Fort Lauderdale woke up to tragedy this week when a wellness check turned into a grim discovery. Police found two residents inside a home on Northeast 15th Avenue, both dead. Larisa Blyudaya, 46, and 18-year-old Ben Azivov weren’t simply statistics — they were family members, neighbors, people somebody loved.
That same day, hundreds of miles away in Sarasota, deputies were facing another nightmare. A call about gunshots in a gated neighborhood led them to a scene of carnage. A man lay wounded in the front yard, and inside the home lay four more victims. Among them was the suspected assailant, 51-year-old Russell Kot, who had taken his own life, leaving behind a trail of grief.

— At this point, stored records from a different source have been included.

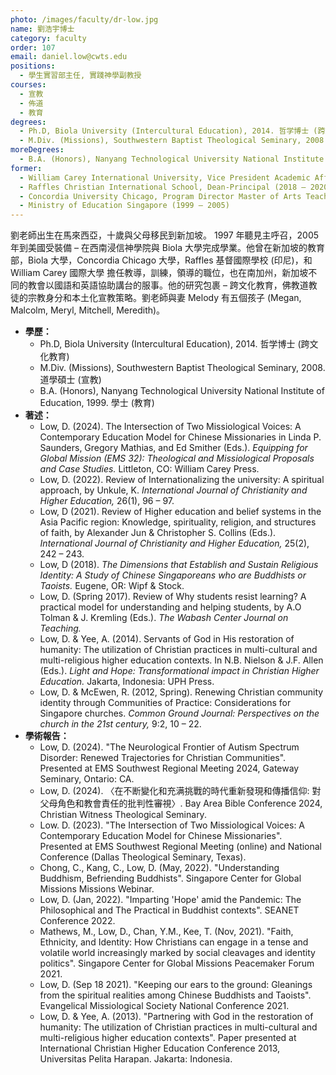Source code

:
 ```yaml
---
photo: /images/faculty/dr-low.jpg
name: 劉浩宇博士
category: faculty
order: 107
email: daniel.low@cwts.edu
positions:
  - 學生實習部主任, 實踐神學副教授
courses:
  - 宣教
  - 佈道
  - 教育
degrees:
  - Ph.D, Biola University (Intercultural Education), 2014. 哲学博士 (跨文化教育)
  - M.Div. (Missions), Southwestern Baptist Theological Seminary, 2008. 道學碩士 (宣教)
moreDegrees:
  - B.A. (Honors), Nanyang Technological University National Institute of Education, 1999. 學士 (教育)
former:
  - William Carey International University, Vice President Academic Affairs (2020 – 2022)
  - Raffles Christian International School, Dean-Principal (2018 – 2020)
  - Concordia University Chicago, Program Director Master of Arts Teaching (2015 – 2018)
  - Ministry of Education Singapore (1999 – 2005)
---
```


劉老師出生在馬來西亞，十歲與父母移民到新加坡。 1997 年聽見主呼召，2005 年到美國受裝備 – 在西南浸信神學院與 Biola 大學完成學業。他曾在新加坡的教育部，Biola 大學，Concordia Chicago 大學，Raffles 基督國際學校 (印尼)，和 William Carey 國際大學 擔任教導，訓練，領導的職位，也在南加州，新加坡不同的教會以國語和英語協助講台的服事。他的研究包裹 – 跨文化教育，佛教道教徒的宗教身分和本土化宣教策略。劉老師與妻 Melody 有五個孩子 (Megan, Malcolm, Meryl, Mitchell, Meredith)。

- **學歷：**
  - Ph.D, Biola University (Intercultural Education), 2014. 哲学博士 (跨文化教育)
  - M.Div. (Missions), Southwestern Baptist Theological Seminary, 2008. 道學碩士 (宣教)
  - B.A. (Honors), Nanyang Technological University National Institute of Education, 1999. 學士 (教育)
- **著述：**
  - Low, D. (2024). The Intersection of Two Missiological Voices: A Contemporary Education Model for Chinese Missionaries in Linda P. Saunders, Gregory Mathias, and Ed Smither (Eds.). _Equipping for Global Mission (EMS 32): Theological and Missiological Proposals and Case Studies._ Littleton, CO: William Carey Press.
  - Low, D. (2022). Review of Internationalizing the university: A spiritual approach, by Unkule, K. _International Journal of Christianity and Higher Education,_ 26(1), 96 – 97.
  - Low, D (2021). Review of Higher education and belief systems in the Asia Pacific region: Knowledge, spirituality, religion, and structures of faith, by Alexander Jun & Christopher S. Collins (Eds.). _International Journal of Christianity and Higher Education,_ 25(2), 242 – 243.
  - Low, D (2018). _The Dimensions that Establish and Sustain Religious Identity: A Study of Chinese Singaporeans who are Buddhists or Taoists._ Eugene, OR: Wipf & Stock.
  - Low, D. (Spring 2017). Review of Why students resist learning? A practical model for understanding and helping students, by A.O Tolman & J. Kremling (Eds.). _The Wabash Center Journal on Teaching._
  - Low, D. & Yee, A. (2014). Servants of God in His restoration of humanity: The utilization of Christian practices in multi-cultural and multi-religious higher education contexts. In N.B. Nielson & J.F. Allen (Eds.). _Light and Hope: Transformational impact in Christian Higher Education._ Jakarta, Indonesia: UPH Press.
  - Low, D. & McEwen, R. (2012, Spring). Renewing Christian community identity through Communities of Practice: Considerations for Singapore churches. _Common Ground Journal: Perspectives on the church in the 21st century,_ 9:2, 10 – 22.
- **學術報告：**
  - Low, D. (2024). "The Neurological Frontier of Autism Spectrum Disorder: Renewed Trajectories for Christian Communities". Presented at EMS Southwest Regional Meeting 2024, Gateway Seminary, Ontario: CA.
  - Low, D. (2024). 〈在不断變化和充满挑戰的時代重新發現和傳播信仰: 對父母角色和教會責任的批判性審視〉. Bay Area Bible Conference 2024, Christian Witness Theological Seminary. 
  - Low. D. (2023). "The Intersection of Two Missiological Voices: A Contemporary Education Model for Chinese Missionaries". Presented at EMS Southwest Regional Meeting (online) and National Conference (Dallas Theological Seminary, Texas).
  - Chong, C., Kang, C., Low, D. (May, 2022). "Understanding Buddhism, Befriending Buddhists". Singapore Center for Global Missions Missions Webinar.
  - Low, D. (Jan, 2022). "Imparting 'Hope' amid the Pandemic: The Philosophical and The Practical in Buddhist contexts". SEANET Conference 2022.
  - Mathews, M., Low, D., Chan, Y.M., Kee, T. (Nov, 2021). "Faith, Ethnicity, and Identity: How Christians can engage in a tense and volatile world increasingly marked by social cleavages and identity politics". Singapore Center for Global Missions Peacemaker Forum 2021.
  - Low, D. (Sep 18 2021). "Keeping our ears to the ground: Gleanings from the spiritual realities among Chinese Buddhists and Taoists". Evangelical Missiological Society National Conference 2021.
  - Low, D. & Yee, A. (2013). "Partnering with God in the restoration of humanity: The utilization of Christian practices in multi-cultural and multi-religious higher education contexts". Paper presented at International Christian Higher Education Conference 2013, Universitas Pelita Harapan. Jakarta: Indonesia.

The Sarasota victims were Olga Greinert, 49; Florita Stolyar, 66; Anatoly Ioffe, 61; and Yaroslav Blyudoy, 39. The names began appearing in condolence messages and social media posts as the community tried to grasp the enormity of what had happened.
What makes this case especially heartbreaking is how tightly these losses are woven together. Investigators have said the suspect once dated one of the Fort Lauderdale victims and that victim had ties to those in Sarasota. What started as a personal relationship appears to have spiraled into a cross-state tragedy that claimed innocent lives.
Police say the suspect’s vehicle was seen leaving the Fort Lauderdale area and later entering the Sarasota neighborhood shortly before the shooting there. Cameras in both communities captured parts of that journey, helping detectives link the two scenes. But beyond the facts and footage lies a deeper humanity — neighbors recalling smiling faces, family members clinging to memories.
Local law enforcement has assured residents that there’s no ongoing threat. Still, the emotional shockwaves are strong. In Sarasota, friends of the victims are gathering to remember warm greetings and quiet laughs. In Fort Lauderdale, neighbors say they still expect to see Larisa and Ben’s faces at the corner store, at school pickup, in familiar places now haunted by silence.
Across both communities, people are left with questions that may never be answered. Love, loss, connection — these threads bind the victims as much as geography did this week. In the end, seven names, seven stories, seven lives remind a grieving public that behind every headline are human hearts that once beat.